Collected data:
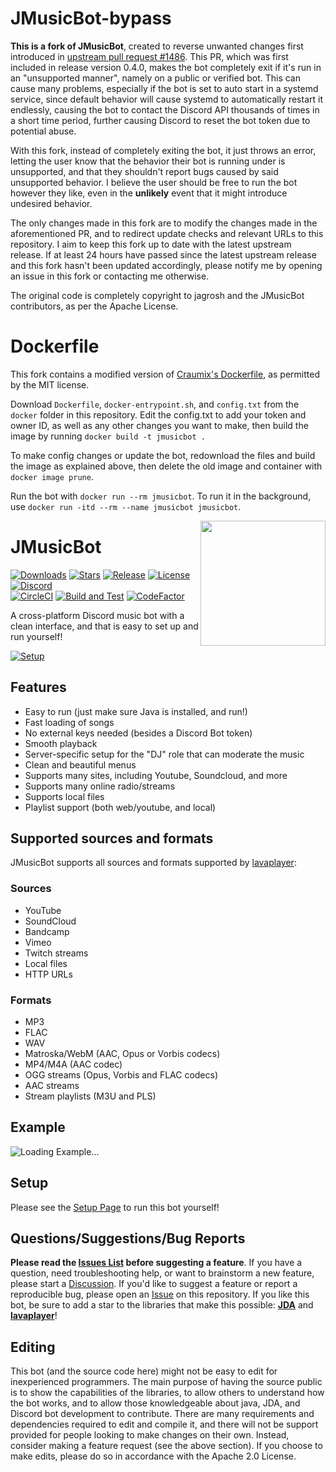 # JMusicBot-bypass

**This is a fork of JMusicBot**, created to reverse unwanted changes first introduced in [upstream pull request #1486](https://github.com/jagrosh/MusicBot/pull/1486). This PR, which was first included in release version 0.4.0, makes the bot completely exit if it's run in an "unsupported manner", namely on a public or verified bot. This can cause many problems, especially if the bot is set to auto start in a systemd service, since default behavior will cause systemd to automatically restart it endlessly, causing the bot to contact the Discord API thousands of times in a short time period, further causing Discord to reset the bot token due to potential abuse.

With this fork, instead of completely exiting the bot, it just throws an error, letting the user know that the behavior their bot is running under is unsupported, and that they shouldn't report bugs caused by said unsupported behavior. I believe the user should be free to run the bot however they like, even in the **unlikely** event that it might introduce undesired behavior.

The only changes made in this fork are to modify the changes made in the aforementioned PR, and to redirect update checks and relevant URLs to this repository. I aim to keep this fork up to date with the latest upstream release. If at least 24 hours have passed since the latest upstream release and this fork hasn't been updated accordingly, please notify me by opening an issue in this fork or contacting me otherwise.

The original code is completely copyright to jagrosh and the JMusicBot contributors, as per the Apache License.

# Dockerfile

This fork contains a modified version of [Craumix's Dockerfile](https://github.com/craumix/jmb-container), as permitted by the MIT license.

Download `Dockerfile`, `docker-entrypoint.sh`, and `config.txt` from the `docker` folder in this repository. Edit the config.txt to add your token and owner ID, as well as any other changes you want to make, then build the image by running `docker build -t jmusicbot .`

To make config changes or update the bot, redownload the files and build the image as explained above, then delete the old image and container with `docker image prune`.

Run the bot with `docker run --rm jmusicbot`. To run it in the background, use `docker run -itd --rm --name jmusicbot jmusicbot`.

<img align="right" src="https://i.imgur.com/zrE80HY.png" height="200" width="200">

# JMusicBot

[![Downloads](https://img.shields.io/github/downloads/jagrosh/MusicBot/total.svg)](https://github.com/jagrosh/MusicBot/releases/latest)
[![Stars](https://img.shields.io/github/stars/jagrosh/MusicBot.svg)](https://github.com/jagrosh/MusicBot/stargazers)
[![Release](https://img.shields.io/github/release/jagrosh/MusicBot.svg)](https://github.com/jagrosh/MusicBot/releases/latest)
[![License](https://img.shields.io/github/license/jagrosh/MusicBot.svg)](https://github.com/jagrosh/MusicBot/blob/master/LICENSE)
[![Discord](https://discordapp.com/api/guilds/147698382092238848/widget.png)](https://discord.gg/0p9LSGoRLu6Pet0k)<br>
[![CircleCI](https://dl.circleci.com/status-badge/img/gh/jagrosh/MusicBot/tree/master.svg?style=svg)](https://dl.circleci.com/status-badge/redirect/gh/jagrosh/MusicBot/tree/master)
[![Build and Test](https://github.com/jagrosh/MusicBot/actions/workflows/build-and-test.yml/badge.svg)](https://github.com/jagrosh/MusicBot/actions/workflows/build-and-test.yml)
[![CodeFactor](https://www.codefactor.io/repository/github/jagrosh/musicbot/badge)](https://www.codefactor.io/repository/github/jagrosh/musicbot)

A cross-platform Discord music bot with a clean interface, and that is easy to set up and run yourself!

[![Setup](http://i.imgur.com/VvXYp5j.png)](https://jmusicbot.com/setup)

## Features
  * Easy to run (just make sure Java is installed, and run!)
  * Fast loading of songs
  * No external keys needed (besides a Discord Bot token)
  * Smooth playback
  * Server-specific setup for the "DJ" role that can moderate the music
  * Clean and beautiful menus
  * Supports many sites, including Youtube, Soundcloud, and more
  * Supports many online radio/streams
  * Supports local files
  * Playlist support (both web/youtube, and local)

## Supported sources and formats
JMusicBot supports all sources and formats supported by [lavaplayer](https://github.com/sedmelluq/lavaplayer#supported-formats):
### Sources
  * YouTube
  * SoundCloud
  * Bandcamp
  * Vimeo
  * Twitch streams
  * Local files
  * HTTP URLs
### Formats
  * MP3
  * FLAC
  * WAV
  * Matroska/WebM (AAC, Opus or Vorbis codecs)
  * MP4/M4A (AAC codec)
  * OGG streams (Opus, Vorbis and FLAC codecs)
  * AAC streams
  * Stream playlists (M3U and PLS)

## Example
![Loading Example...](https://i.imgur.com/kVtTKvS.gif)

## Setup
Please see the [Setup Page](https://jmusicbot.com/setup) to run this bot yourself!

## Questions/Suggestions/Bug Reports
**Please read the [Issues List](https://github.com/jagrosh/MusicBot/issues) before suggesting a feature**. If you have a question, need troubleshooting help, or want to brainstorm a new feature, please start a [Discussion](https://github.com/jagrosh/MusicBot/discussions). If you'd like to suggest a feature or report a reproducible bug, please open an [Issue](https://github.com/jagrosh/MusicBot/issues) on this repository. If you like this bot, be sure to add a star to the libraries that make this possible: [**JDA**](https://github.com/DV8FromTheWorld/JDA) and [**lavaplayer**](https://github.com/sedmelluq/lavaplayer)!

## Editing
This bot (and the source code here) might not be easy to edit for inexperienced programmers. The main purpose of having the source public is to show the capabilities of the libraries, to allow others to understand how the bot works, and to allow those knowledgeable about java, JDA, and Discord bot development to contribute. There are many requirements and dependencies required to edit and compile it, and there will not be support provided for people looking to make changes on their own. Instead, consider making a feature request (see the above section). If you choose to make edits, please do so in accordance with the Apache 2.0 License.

== Problem to work on ==
Your reply should be the entries above, repeated exactly and free of pictures.

== Written response ==
 # JMusicBot-bypass

**This is a fork of JMusicBot**, created to reverse unwanted changes first introduced in [upstream pull request #1486](https://github.com/jagrosh/MusicBot/pull/1486). This PR, which was first included in release version 0.4.0, makes the bot completely exit if it's run in an "unsupported manner", namely on a public or verified bot. This can cause many problems, especially if the bot is set to auto start in a systemd service, since default behavior will cause systemd to automatically restart it endlessly, causing the bot to contact the Discord API thousands of times in a short time period, further causing Discord to reset the bot token due to potential abuse.

With this fork, instead of completely exiting the bot, it just throws an error, letting the user know that the behavior their bot is running under is unsupported, and that they shouldn't report bugs caused by said unsupported behavior. I believe the user should be free to run the bot however they like, even in the **unlikely** event that it might introduce undesired behavior.

The only changes made in this fork are to modify the changes made in the aforementioned PR, and to redirect update checks and relevant URLs to this repository. I aim to keep this fork up to date with the latest upstream release. If at least 24 hours have passed since the latest upstream release and this fork hasn't been updated accordingly, please notify me by opening an issue in this fork or contacting me otherwise.

The original code is completely copyright to jagrosh and the JMusicBot contributors, as per the Apache License.

# Dockerfile

This fork contains a modified version of [Craumix's Dockerfile](https://github.com/craumix/jmb-container), as permitted by the MIT license.

Download `Dockerfile`, `docker-entrypoint.sh`, and `config.txt` from the `docker` folder in this repository. Edit the config.txt to add your token and owner ID, as well as any other changes you want to make, then build the image by running `docker build -t jmusicbot .`

To make config changes or update the bot, redownload the files and build the image as explained above, then delete the old image and container with `docker image prune`.

Run the bot with `docker run --rm jmusicbot`. To run it in the background, use `docker run -itd --rm --name jmusicbot jmusicbot`.

<img align="right" src="https://i.imgur.com/zrE80HY.png" height="200" width="200">

# JMusicBot

[![Downloads](https://img.shields.io/github/downloads/jagrosh/MusicBot/total.svg)](https://github.com/jagrosh/MusicBot/releases/latest)
[![Stars](https://img.shields.io/github/stars/jagrosh/MusicBot.svg)](https://github.com/jagrosh/MusicBot/stargazers)
[![Release](https://img.shields.io/github/release/jagrosh/MusicBot.svg)](https://github.com/jagrosh/MusicBot/releases/latest)
[![License](https://img.shields.io/github/license/jagrosh/MusicBot.svg)](https://github.com/jagrosh/MusicBot/blob/master/LICENSE)
[![Discord](https://discordapp.com/api/guilds/147698382092238848/widget.png)](https://discord.gg/0p9LSGoRLu6Pet0k)<br>
[![CircleCI](https://dl.circleci.com/status-badge/img/gh/jagrosh/MusicBot/tree/master.svg?style=svg)](https://dl.circleci.com/status-badge/redirect/gh/jagrosh/MusicBot/tree/master)
[![Build and Test](https://github.com/jagrosh/MusicBot/actions/workflows/build-and-test.yml/badge.svg)](https://github.com/jagrosh/MusicBot/actions/workflows/build-and-test.yml)
[![CodeFactor](https://www.codefactor.io/repository/github/jagrosh/musicbot/badge)](https://www.codefactor.io/repository/github/jagrosh/musicbot)

A cross-platform Discord music bot with a clean interface, and that is easy to set up and run yourself!

[![Setup](http://i.imgur.com/VvXYp5j.png)](https://jmusicbot.com/setup)

## Features
  * Easy to run (just make sure Java is installed, and run!)
  * Fast loading of songs
  * No external keys needed (besides a Discord Bot token)
  * Smooth playback
  * Server-specific setup for the "DJ" role that can moderate the music
  * Clean and beautiful menus
  * Supports many sites, including Youtube, Soundcloud, and more
  * Supports many online radio/streams
  * Supports local files
  * Playlist support (both web/youtube, and local)

## Supported sources and formats
JMusicBot supports all sources and formats supported by [lavaplayer](https://github.com/sedmelluq/lavaplayer#supported-formats):
### Sources
  * YouTube
  * SoundCloud
  * Bandcamp
  * Vimeo
  * Twitch streams
  * Local files
  * HTTP URLs
### Formats
  * MP3
  * FLAC
  * WAV
  * Matroska/WebM (AAC, Opus or Vorbis codecs)
  * MP4/M4A (AAC codec)
  * OGG streams (Opus, Vorbis and FLAC codecs)
  * AAC streams
  * Stream playlists (M3U and PLS)

## Example
![Loading Example...](https://i.imgur.com/kVtTKvS.gif)

## Setup
Please see the [Setup Page](https://jmusicbot.com/setup) to run this bot yourself!

## Questions/Suggestions/Bug Reports
**Please read the [Issues List](https://github.com/jagrosh/MusicBot/issues) before suggesting a feature**. If you have a question, need troubleshooting help, or want to brainstorm a new feature, please start a [Discussion](https://github.com/jagrosh/MusicBot/discussions). If you'd like to suggest a feature or report a reproducible bug, please open an [Issue](https://github.com/jagrosh/MusicBot/issues) on this repository. If you like this bot, be sure to add a star to the libraries that make this possible: [**JDA**](https://github.com/DV8FromTheWorld/JDA) and [**lavaplayer**](https://github.com/sedmelluq/lavaplayer)!

## Editing
This bot (and the source code here) might not be easy to edit for inexperienced programmers. The main purpose of having the source public is to show the capabilities of the libraries, to allow others to understand how the bot works, and to allow those knowledgeable about java, JDA, and Discord bot development to contribute. There are many requirements and dependencies required to edit and compile it, and there will not be support provided for people looking to make changes on their own. Instead, consider making a feature request (see the above section). If you choose to make edits, please do so in accordance with the Apache 2.0 License.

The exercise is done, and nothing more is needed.